What is Headless Browser
A web browser without a graphical user interface, controlled programmatically. Used for automation, testing, and other purposes.
A headless browser is a great tool for automated testing and server environments where you don't need a visible UI shell. For example, you may want to run some tests against a real web page, create a PDF of it, or just inspect how the browser renders an URL.
Starting Headless Chrome
The easiest way to get started with headless mode is to open the Chrome binary from the command line. If you've got Chrome 59+ installed, start Chrome with the --headless flag:
chrome \
--headless \ # Runs Chrome in headless mode.
--disable-gpu \ # Temporarily needed if running on Windows.
--remote-debugging-port=9222 \
https://www.chromestatus.com # URL to open. Defaults to about:blank.
Chrome should point to your installation of Chrome. The exact location will vary from platform to platform. For window it should C:\Program Files (x86)\Google\Chrome\Application so change directory accordingly.

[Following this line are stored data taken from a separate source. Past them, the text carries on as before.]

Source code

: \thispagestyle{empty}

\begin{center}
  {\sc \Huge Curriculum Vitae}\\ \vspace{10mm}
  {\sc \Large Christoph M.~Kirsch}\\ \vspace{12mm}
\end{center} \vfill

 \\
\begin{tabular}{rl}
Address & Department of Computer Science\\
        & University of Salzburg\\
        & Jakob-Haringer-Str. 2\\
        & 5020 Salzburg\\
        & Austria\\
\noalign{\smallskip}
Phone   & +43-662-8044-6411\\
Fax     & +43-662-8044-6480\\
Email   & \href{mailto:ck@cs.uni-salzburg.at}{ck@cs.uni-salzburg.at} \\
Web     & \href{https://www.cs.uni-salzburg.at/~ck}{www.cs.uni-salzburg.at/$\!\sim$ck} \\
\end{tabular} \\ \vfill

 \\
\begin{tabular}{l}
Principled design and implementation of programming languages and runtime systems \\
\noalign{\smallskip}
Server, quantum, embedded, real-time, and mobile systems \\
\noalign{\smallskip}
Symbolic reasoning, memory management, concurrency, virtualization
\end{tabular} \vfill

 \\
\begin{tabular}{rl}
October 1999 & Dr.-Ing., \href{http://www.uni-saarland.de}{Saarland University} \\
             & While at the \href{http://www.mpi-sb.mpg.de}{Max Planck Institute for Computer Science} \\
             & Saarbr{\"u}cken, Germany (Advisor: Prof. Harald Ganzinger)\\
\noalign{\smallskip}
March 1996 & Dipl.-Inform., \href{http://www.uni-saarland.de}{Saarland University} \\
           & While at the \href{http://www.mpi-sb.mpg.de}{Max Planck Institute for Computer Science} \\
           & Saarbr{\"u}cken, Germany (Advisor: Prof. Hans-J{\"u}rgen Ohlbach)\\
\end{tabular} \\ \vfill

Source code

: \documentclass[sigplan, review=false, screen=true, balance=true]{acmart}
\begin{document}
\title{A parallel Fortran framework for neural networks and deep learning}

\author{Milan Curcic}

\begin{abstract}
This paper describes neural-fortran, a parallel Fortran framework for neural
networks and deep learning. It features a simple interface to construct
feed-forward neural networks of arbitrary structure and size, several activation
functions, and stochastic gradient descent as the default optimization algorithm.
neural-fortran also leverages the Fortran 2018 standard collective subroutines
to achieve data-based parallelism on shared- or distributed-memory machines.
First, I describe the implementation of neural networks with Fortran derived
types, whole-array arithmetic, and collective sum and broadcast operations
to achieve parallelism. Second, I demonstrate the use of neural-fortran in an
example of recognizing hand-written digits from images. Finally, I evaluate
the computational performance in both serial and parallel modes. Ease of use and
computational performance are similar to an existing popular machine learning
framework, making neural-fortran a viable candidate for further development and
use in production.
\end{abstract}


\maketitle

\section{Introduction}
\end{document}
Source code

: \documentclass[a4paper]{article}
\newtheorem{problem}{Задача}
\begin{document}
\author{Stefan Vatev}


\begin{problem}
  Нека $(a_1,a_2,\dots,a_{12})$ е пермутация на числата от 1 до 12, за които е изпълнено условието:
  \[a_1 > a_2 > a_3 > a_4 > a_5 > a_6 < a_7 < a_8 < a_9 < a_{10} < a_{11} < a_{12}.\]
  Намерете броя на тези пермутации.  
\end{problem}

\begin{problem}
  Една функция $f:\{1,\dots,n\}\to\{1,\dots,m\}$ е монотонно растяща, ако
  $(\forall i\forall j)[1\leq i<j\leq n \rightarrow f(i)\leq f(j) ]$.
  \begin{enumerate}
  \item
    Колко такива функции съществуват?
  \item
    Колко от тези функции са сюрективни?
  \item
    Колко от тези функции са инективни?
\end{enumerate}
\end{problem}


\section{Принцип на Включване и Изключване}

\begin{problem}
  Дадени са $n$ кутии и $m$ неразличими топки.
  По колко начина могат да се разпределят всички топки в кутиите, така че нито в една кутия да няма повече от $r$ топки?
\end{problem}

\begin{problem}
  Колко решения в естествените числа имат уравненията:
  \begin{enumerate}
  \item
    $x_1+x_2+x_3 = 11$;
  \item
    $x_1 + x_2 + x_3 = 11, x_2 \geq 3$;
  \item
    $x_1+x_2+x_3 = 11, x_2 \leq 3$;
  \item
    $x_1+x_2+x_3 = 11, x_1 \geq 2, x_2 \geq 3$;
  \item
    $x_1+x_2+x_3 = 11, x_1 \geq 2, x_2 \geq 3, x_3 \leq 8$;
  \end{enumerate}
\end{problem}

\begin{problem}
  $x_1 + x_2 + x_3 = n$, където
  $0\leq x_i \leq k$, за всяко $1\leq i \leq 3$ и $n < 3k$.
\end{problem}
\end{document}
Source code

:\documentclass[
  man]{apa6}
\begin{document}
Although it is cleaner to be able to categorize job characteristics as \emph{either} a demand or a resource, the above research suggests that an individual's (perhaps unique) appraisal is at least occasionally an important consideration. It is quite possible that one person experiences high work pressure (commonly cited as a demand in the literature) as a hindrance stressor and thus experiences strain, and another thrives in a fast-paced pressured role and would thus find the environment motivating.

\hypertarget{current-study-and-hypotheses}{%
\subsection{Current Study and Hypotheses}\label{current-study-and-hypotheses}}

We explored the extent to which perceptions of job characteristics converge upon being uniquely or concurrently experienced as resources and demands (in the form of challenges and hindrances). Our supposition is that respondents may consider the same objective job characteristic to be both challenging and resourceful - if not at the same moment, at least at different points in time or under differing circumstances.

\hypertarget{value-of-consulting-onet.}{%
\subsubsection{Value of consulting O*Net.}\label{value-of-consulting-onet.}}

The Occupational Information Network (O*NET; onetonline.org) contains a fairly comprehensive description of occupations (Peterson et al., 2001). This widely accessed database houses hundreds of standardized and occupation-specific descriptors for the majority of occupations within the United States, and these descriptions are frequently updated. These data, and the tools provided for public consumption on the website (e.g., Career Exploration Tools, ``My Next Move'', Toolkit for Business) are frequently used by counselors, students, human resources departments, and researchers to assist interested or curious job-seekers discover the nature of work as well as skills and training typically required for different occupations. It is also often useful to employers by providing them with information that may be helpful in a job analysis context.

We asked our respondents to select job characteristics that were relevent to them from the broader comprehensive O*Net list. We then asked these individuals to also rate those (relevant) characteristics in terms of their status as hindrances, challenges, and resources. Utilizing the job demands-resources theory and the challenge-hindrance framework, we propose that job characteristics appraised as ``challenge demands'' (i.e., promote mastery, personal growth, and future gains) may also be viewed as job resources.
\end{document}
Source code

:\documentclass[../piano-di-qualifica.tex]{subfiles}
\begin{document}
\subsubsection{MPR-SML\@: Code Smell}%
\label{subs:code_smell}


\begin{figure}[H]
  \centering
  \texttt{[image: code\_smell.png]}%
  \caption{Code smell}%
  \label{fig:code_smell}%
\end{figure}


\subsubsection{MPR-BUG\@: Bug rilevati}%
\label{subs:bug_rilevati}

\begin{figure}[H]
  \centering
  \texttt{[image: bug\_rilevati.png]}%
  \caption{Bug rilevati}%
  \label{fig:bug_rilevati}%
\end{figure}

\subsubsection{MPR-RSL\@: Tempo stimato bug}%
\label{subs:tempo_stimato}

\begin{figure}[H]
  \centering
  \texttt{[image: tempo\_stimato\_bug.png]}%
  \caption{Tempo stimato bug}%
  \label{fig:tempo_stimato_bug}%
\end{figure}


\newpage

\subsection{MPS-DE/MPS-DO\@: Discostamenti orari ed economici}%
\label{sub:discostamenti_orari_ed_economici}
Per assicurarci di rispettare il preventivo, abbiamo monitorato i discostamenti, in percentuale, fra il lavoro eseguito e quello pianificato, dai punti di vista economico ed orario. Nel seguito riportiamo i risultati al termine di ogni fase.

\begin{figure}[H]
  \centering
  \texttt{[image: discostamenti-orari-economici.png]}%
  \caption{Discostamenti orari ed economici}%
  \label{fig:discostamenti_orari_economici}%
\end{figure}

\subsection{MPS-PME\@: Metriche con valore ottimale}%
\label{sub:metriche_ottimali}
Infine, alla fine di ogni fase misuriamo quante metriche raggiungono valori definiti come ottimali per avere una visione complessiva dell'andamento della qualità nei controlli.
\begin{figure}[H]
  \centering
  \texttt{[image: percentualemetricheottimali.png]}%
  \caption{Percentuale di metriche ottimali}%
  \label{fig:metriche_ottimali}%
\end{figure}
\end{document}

Once we are inside the directory which has Chrome application we run below command :
chrome --headless --disable-gpu --remote-debugging-port=9222 https://www.ietf.org/
This command will open URL in headless Chrome but since we don't have browser UI to see the page, We need to navigate to http://localhost:9222
in another browser(non-headless) to check that everything is working. You'll see a list of the headless Chrome instances running. You can click through and see what Headless is rendering:
When you run Chrome with --remote-debugging-port=9222
, it starts an instance with the DevTools protocol enabled. The protocol is used to communicate with Chrome and drive the headless browser instance.